## PROBLEM DETAILS
How many lines in the data hold the string "related"? State the number alone.

[Records from a data collection]
----

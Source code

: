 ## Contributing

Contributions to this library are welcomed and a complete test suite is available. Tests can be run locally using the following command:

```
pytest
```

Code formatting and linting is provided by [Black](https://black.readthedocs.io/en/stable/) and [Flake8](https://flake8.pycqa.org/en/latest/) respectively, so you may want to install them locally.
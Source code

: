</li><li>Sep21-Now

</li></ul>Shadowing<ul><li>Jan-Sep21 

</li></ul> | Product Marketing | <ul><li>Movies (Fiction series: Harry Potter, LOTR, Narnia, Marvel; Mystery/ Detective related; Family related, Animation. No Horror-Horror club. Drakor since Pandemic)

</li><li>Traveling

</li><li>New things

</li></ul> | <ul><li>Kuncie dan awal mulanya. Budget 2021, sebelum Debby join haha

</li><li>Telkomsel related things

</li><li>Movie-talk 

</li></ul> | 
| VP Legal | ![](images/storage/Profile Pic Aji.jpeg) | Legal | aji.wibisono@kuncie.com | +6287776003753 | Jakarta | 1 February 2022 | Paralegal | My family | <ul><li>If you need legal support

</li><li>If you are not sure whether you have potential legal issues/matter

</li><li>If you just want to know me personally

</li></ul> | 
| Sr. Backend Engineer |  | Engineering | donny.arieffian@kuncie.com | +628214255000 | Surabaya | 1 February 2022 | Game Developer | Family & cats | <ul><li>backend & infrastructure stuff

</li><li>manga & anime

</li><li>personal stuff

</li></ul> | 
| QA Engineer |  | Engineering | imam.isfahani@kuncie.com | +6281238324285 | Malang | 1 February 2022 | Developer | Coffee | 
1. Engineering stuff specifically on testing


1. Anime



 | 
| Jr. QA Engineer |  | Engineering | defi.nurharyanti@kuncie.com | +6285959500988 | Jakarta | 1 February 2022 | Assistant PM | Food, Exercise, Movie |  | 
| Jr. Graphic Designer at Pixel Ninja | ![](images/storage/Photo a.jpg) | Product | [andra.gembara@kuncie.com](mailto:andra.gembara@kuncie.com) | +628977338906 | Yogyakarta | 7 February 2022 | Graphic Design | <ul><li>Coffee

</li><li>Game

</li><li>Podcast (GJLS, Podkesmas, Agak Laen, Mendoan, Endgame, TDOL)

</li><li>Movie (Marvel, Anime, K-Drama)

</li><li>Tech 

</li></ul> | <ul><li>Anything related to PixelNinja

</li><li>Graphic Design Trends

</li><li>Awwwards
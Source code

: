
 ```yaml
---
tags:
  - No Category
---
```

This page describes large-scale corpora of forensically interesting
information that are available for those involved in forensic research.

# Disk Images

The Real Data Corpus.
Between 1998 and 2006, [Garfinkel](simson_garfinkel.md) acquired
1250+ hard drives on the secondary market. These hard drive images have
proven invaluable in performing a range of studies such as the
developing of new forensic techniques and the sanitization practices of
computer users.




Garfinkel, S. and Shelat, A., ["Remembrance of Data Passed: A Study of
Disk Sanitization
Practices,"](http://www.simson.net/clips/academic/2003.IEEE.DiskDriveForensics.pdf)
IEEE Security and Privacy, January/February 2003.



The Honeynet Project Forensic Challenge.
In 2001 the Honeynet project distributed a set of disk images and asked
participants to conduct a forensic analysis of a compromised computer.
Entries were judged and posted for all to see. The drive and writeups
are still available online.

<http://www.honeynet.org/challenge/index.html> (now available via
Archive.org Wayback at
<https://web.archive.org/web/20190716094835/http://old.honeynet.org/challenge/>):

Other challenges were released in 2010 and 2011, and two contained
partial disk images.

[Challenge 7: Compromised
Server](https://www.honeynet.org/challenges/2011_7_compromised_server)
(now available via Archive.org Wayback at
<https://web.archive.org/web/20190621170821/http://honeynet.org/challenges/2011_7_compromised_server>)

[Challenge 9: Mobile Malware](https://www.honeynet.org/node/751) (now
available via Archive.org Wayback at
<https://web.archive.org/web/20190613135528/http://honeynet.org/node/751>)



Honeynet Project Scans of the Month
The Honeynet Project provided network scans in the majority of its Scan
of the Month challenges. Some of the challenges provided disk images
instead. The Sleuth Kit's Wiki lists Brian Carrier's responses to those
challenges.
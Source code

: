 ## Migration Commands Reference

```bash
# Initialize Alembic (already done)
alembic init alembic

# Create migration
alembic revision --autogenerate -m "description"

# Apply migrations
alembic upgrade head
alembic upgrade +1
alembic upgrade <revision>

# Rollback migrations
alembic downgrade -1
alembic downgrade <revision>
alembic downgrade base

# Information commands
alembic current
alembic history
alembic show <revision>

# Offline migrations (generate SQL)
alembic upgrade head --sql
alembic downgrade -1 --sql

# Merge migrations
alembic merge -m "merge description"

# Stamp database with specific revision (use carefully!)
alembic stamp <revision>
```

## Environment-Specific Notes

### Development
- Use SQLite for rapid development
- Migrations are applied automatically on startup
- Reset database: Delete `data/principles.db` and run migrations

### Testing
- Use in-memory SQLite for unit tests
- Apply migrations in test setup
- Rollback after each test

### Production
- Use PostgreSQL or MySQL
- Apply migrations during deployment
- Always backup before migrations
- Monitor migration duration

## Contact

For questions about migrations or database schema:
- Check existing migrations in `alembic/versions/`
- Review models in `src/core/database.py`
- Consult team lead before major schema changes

----

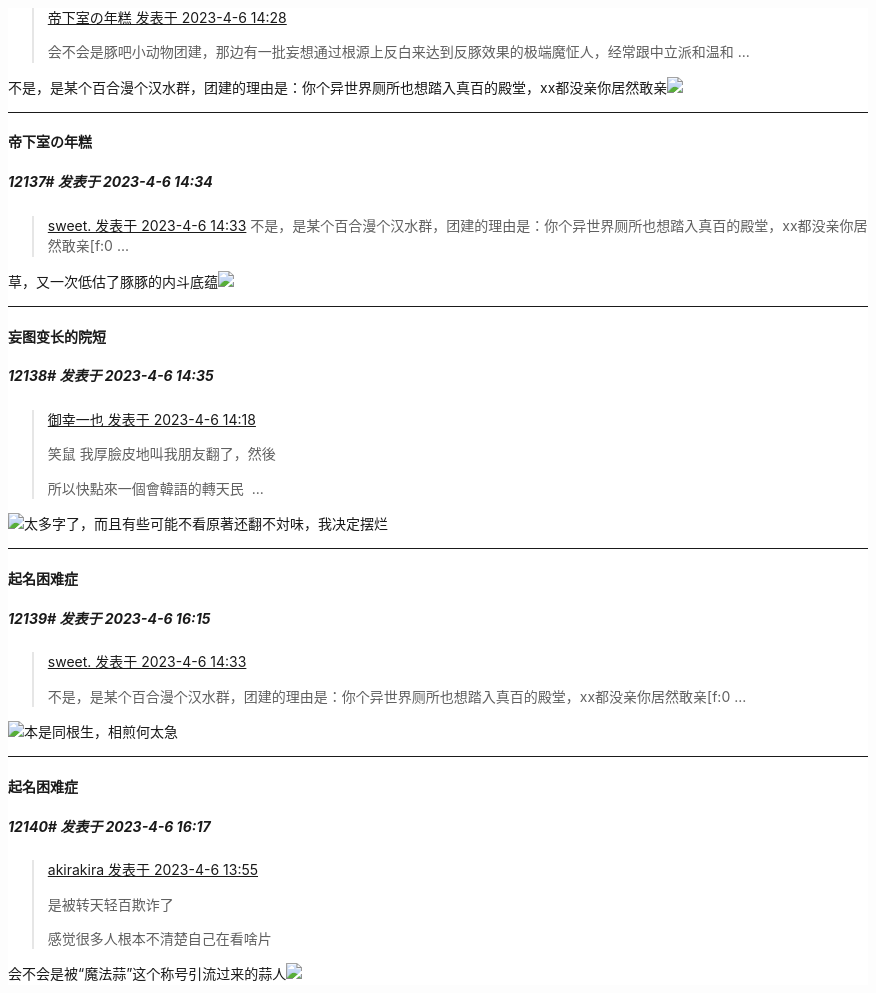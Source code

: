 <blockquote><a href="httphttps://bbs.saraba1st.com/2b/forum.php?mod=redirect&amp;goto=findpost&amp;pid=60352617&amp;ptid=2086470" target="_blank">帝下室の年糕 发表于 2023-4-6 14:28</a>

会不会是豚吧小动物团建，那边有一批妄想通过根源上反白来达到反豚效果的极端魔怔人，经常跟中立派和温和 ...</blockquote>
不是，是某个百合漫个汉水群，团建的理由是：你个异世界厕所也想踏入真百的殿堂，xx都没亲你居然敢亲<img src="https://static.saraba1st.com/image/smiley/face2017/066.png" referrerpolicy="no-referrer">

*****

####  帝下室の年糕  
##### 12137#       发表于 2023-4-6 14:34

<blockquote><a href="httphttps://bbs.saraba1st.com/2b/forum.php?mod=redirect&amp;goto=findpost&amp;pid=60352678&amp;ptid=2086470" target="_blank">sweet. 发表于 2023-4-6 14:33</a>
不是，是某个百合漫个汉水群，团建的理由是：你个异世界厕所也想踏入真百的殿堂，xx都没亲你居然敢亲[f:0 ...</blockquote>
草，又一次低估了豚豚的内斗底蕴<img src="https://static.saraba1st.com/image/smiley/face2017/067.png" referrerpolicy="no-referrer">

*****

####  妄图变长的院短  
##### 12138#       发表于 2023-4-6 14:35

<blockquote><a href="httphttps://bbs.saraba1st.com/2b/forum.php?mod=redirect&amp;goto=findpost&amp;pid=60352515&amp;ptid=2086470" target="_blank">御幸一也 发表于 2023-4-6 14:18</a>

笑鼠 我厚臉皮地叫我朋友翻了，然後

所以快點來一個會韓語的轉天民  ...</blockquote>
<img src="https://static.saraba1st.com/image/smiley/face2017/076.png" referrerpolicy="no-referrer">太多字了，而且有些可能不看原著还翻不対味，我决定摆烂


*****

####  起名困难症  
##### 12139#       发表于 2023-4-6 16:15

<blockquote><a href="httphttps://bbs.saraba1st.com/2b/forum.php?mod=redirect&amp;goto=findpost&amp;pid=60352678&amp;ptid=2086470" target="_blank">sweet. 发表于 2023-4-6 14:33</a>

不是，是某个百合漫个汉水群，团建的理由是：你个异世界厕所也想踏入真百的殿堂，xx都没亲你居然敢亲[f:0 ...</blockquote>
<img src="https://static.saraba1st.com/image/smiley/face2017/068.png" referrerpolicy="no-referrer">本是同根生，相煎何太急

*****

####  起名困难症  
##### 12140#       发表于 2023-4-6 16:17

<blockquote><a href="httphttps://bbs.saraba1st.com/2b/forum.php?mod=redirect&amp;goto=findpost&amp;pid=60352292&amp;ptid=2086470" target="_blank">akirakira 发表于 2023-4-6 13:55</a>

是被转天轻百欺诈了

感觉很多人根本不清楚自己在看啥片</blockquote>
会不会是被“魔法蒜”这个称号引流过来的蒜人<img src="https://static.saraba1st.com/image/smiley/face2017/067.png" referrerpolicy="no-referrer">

----

## REPLY TO THE EXERCISE
3